The monkey tree phenomenon was a social phenomenon in Singapore, which began in September 2007. It arose from the discovery of a callus on a tree in Hong Kah, which appears monkey-like.  Some believe the image to be of divine origin, while others have attributed the phenomenon to the effects of pareidolia, whereby random stimuli are perceived as meaningful. The callus has initiated a minor social mania, drawing large crowds to look or pray at the tree.

History

Beginnings
The phenomenon started on 12 September 2007 when an unknown person put up a sign in Chinese on a tree on Jurong West Street 42. The sign read that a monkey had come to the tree three years ago to look for his father, the Monkey God. It added that a recent car accident had split the old bark of the tree open, releasing the Monkey God. One resident purported that the monkey image appeared around 3 September 2007.

The appearance of the sign and the monkey outline on the tree trunk were reported in the local English and Chinese-language newspapers such as The New Paper, The Straits Times and Lianhe Zaobao. Reports also quoted residents claiming how three car accidents had earlier happened at the spot, but none had been fatal, purportedly due to the tree's "magical" properties.

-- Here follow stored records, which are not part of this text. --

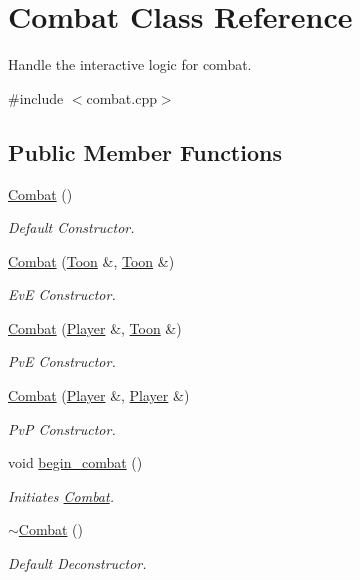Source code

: \hypertarget{classCombat}{}\section{Combat Class Reference}
\label{classCombat}


Handle the interactive logic for combat.  




{\ttfamily \#include $<$combat.\+cpp$>$}

\subsection*{Public Member Functions}
\begin{DoxyCompactItemize}
\item 
\mbox{\hyperlink{classCombat_a4c2dfed2f9da749ae341de25c7427f73}{Combat}} ()
\begin{DoxyCompactList}\small\item\em Default Constructor. \end{DoxyCompactList}\item 
\mbox{\hyperlink{classCombat_a795ca85f83c3692b12ed7e461011e759}{Combat}} (\mbox{\hyperlink{classToon}{Toon}} \&, \mbox{\hyperlink{classToon}{Toon}} \&)
\begin{DoxyCompactList}\small\item\em EvE Constructor. \end{DoxyCompactList}\item 
\mbox{\hyperlink{classCombat_a53043f57b226ad771f55e55641d532e2}{Combat}} (\mbox{\hyperlink{classPlayer}{Player}} \&, \mbox{\hyperlink{classToon}{Toon}} \&)
\begin{DoxyCompactList}\small\item\em PvE Constructor. \end{DoxyCompactList}\item 
\mbox{\hyperlink{classCombat_adbb58cb73a7a85ab388cdecb9e15276c}{Combat}} (\mbox{\hyperlink{classPlayer}{Player}} \&, \mbox{\hyperlink{classPlayer}{Player}} \&)
\begin{DoxyCompactList}\small\item\em PvP Constructor. \end{DoxyCompactList}\item 
void \mbox{\hyperlink{classCombat_a466fcd2a5dd79b9288bdfc75fdfff870}{begin\+\_\+combat}} ()
\begin{DoxyCompactList}\small\item\em Initiates \mbox{\hyperlink{classCombat}{Combat}}. \end{DoxyCompactList}\item 
\mbox{\label{classCombat_a044df77ec24b76ca8b1cc3dde0de5049}} 
\mbox{\hyperlink{classCombat_a044df77ec24b76ca8b1cc3dde0de5049}{$\sim$\+Combat}} ()
\begin{DoxyCompactList}\small\item\em Default Deconstructor. \end{DoxyCompactList}\end{DoxyCompactItemize}


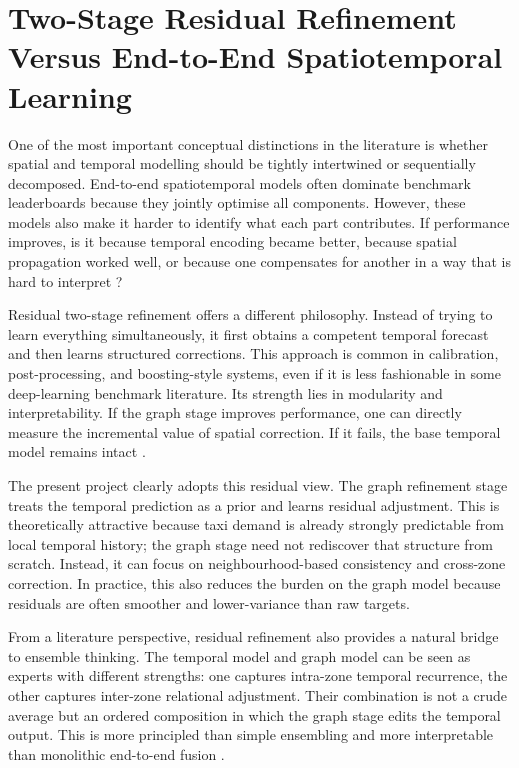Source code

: \documentclass[12pt,a4paper]{report}
\begin{document}
\section{Two-Stage Residual Refinement Versus End-to-End Spatiotemporal Learning}

One of the most important conceptual distinctions in the literature is whether spatial and temporal modelling should be tightly intertwined or sequentially decomposed. End-to-end spatiotemporal models often dominate benchmark leaderboards because they jointly optimise all components. However, these models also make it harder to identify what each part contributes. If performance improves, is it because temporal encoding became better, because spatial propagation worked well, or because one compensates for another in a way that is hard to interpret \cite{jiang2022survey,garcia2023explainability}?

Residual two-stage refinement offers a different philosophy. Instead of trying to learn everything simultaneously, it first obtains a competent temporal forecast and then learns structured corrections. This approach is common in calibration, post-processing, and boosting-style systems, even if it is less fashionable in some deep-learning benchmark literature. Its strength lies in modularity and interpretability. If the graph stage improves performance, one can directly measure the incremental value of spatial correction. If it fails, the base temporal model remains intact \cite{shao2022d2stgnn}.

The present project clearly adopts this residual view. The graph refinement stage treats the temporal prediction as a prior and learns residual adjustment. This is theoretically attractive because taxi demand is already strongly predictable from local temporal history; the graph stage need not rediscover that structure from scratch. Instead, it can focus on neighbourhood-based consistency and cross-zone correction. In practice, this also reduces the burden on the graph model because residuals are often smoother and lower-variance than raw targets.

From a literature perspective, residual refinement also provides a natural bridge to ensemble thinking. The temporal model and graph model can be seen as experts with different strengths: one captures intra-zone temporal recurrence, the other captures inter-zone relational adjustment. Their combination is not a crude average but an ordered composition in which the graph stage edits the temporal output. This is more principled than simple ensembling and more interpretable than monolithic end-to-end fusion \cite{garcia2023explainability,shao2022d2stgnn}.
\end{document}
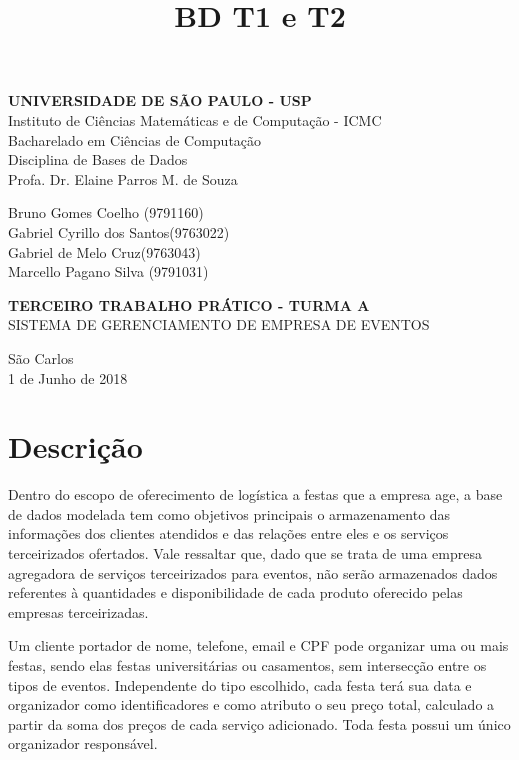\documentclass[12pt,a4paper]{article}
\title{BD T1 e T2}
\begin{document}
{ 
\begin{titlepage}
\begin{center}
\textbf{UNIVERSIDADE DE SÃO PAULO - USP}\\
Instituto de Ciências Matemáticas e de Computação - ICMC\\
Bacharelado em Ciências de Computação\\
Disciplina de Bases de Dados\\
Profa. Dr. Elaine Parros M. de Souza\\
\vspace*{2\baselineskip}

Bruno Gomes Coelho \quad (9791160)\\
Gabriel Cyrillo dos Santos\quad (9763022)\\
Gabriel de Melo Cruz\quad (9763043)\\
Marcello Pagano Silva \quad (9791031)\\

\vspace*{5\baselineskip}

\textbf{TERCEIRO TRABALHO PRÁTICO - TURMA A}\\
SISTEMA DE GERENCIAMENTO DE EMPRESA DE EVENTOS\\
\vfill

São Carlos\\
1 de Junho de 2018
\end{center}
\end{titlepage}
}
\section{Descrição} \label{sec:descricao}

	Dentro do escopo de oferecimento de logística a festas que a empresa age, a base de dados modelada tem como objetivos principais o armazenamento das informações dos clientes atendidos e das relações entre eles e os serviços terceirizados ofertados. Vale ressaltar que, dado que se trata de uma empresa agregadora de serviços terceirizados para eventos, não serão armazenados dados referentes à quantidades e disponibilidade de cada produto oferecido pelas empresas terceirizadas.

	Um cliente portador de nome, telefone, email e CPF pode organizar uma ou mais festas, sendo elas festas universitárias ou casamentos, sem intersecção entre os tipos de eventos. Independente do tipo escolhido, cada festa terá sua data e organizador como identificadores e como atributo o seu preço total, calculado a partir da soma dos preços de cada serviço adicionado. Toda festa possui um único organizador responsável.
\end{document}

Since news broke on 13 September 2007, hundreds of people from all over Singapore have flocked to the usually quiet HDB neighbourhood to pay homage to the tree. By the afternoon of 13 September, the crowd visiting the tree had swelled to more than 30, with offerings occupying the grass patch surrounding the tree.

Monkey outline
The tree with the monkey outline is a species of the African Mahogany. It is a common tree planted by the National Parks Board (NParks) to provide shade, particularly in parks and along major roads and expressways. It is a hardy tree that grows well under most soil conditions.

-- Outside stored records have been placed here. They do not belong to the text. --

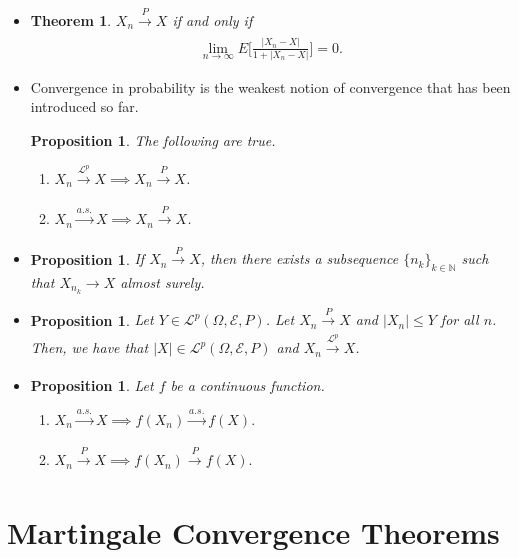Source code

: \documentclass[10pt]{article}
\newtheorem{theorem}[lemma]{Theorem}
\newtheorem{proposition}[lemma]{Proposition}
\numberwithin{lemma}{section}
\newcommand{\mcal}[1]{\mathcal{#1}}
\newcommand{\Nat}{\mathbb{N}}
\begin{document}
\begin{itemize}
  \item \begin{theorem}
    $X_n \xrightarrow[]{P} X$ if and only if
    \begin{align*}
      \lim_{n \rightarrow \infty} E\bigg[ \frac{|X_n - X|}{1 + |X_n - X|} \bigg] = 0.
    \end{align*}
  \end{theorem}

  \item Convergence in probability is the weakest notion of convergence that has been introduced so far.
  \begin{proposition}
    The following are true.
    \begin{enumerate}
      \item $X_n \xrightarrow[]{\mcal{L}^p} X \implies X_n \xrightarrow[]{P} X$.
      \item $X_n \xrightarrow[]{a.s.} X \implies X_n \xrightarrow[]{P} X$.
    \end{enumerate}
  \end{proposition}

  \item \begin{proposition}
    If $X_n \xrightarrow[]{P} X$, then there exists a subsequence $\{ n_k \}_{k \in \Nat}$ such that $X_{n_k} \rightarrow X$ almost surely.
  \end{proposition}

  \item \begin{proposition}
    Let $Y \in \mcal{L}^p(\Omega, \mcal{E},P)$. Let $X_n \xrightarrow[]{P} X$ and $|X_n| \leq Y$ for all $n$. Then, we have that $|X| \in \mcal{L}^p(\Omega, \mcal{E},P)$ and $X_n \xrightarrow[]{\mcal{L}^p} X$.
  \end{proposition}

  \item \begin{proposition}
    Let $f$ be a continuous function.
    \begin{enumerate}
      \item $X_n \xrightarrow[]{a.s.} X \implies f(X_n) \xrightarrow[]{a.s.} f(X).$
      \item $X_n \xrightarrow[]{P} X \implies f(X_n) \xrightarrow[]{P} f(X).$
    \end{enumerate}
  \end{proposition}
\end{itemize}

\section{Martingale Convergence Theorems}
\end{document}
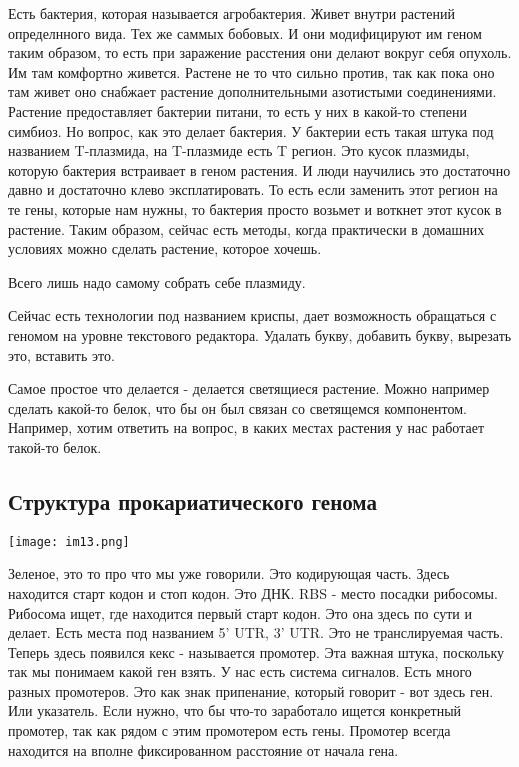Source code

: Есть бактерия, которая называется агробактерия. Живет внутри 
растений определнного вида. Тех же 
саммых бобовых. И они модифицируют им геном таким образом, 
то есть при заражение расстения они делают вокруг 
себя опухоль. Им там комфортно живется. Растене
не то что сильно против, так как пока оно
там живет оно снабжает
растение дополнительными азотистыми соединениями. Растение
предоставляет бактерии питани, то есть
у них в какой-то степени симбиоз. Но вопрос, как это
делает бактерия. У бактерии есть
такая штука под названием T-плазмида, на T-плазмиде есть
T регион. Это кусок плазмиды, которую бактерия
встраивает в геном растения. И люди научились это
достаточно давно и достаточно клево эксплатировать. То есть
если заменить этот регион на те гены, которые нам нужны, то бактерия просто возьмет
и воткнет этот кусок в растение. Таким образом,
сейчас есть методы, когда практически в домашних условиях
можно сделать растение, которое хочешь.

Всего лишь надо самому собрать себе плазмиду.

Сейчас есть технологии под названием криспы, дает
возможность обращаться с геномом на уровне текстового редактора.
Удалать букву, добавить букву, вырезать это,
вставить это.

Самое простое что делается - делается
светящиеся растение. Можно например сделать
какой-то белок, что бы он был связан со светящемся
компонентом. Например, хотим
ответить на вопрос, в каких местах
растения у нас работает такой-то белок.


\subsection{Структура прокариатического генома}   
\texttt{[image: im13.png]}

Зеленое, это то про что 
мы уже говорили. Это кодирующая часть. Здесь 
находится старт кодон и стоп кодон. 
Это ДНК. RBS - место посадки рибосомы. Рибосома 
ищет, где находится первый старт кодон. Это она здесь по 
сути и делает. Есть места под
названием 5' UTR, 3' UTR. Это не транслируемая часть. 
Теперь здесь появился кекс - называется промотер. Эта 
важная штука, поскольку так мы понимаем какой ген взять. 
У нас есть система сигналов. Есть много разных 
промотеров. Это как знак припенание, который говорит - вот 
здесь ген. Или указатель. Если нужно, что бы 
что-то заработало ищется конкретный промотер, так
как рядом с этим промотером есть гены. Промотер 
всегда находится на вполне фиксированном расстояние от начала гена.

On the trunk of the tree in question is an outline of two monkeys – one larger than the other – with limbs, faces and bodies. They were formed on a surface that is smoother and of a slightly lighter colour than the rest of the trunk. Some people claimed to see three monkeys.

NParks gave a plausible explanation for how the monkey outline could have been formed: The tree was involved in several minor accidents over the years. The uneven bark surface at the base of the tree trunk was the result of callusing, a natural reaction in which the tree grows new bark over injured areas.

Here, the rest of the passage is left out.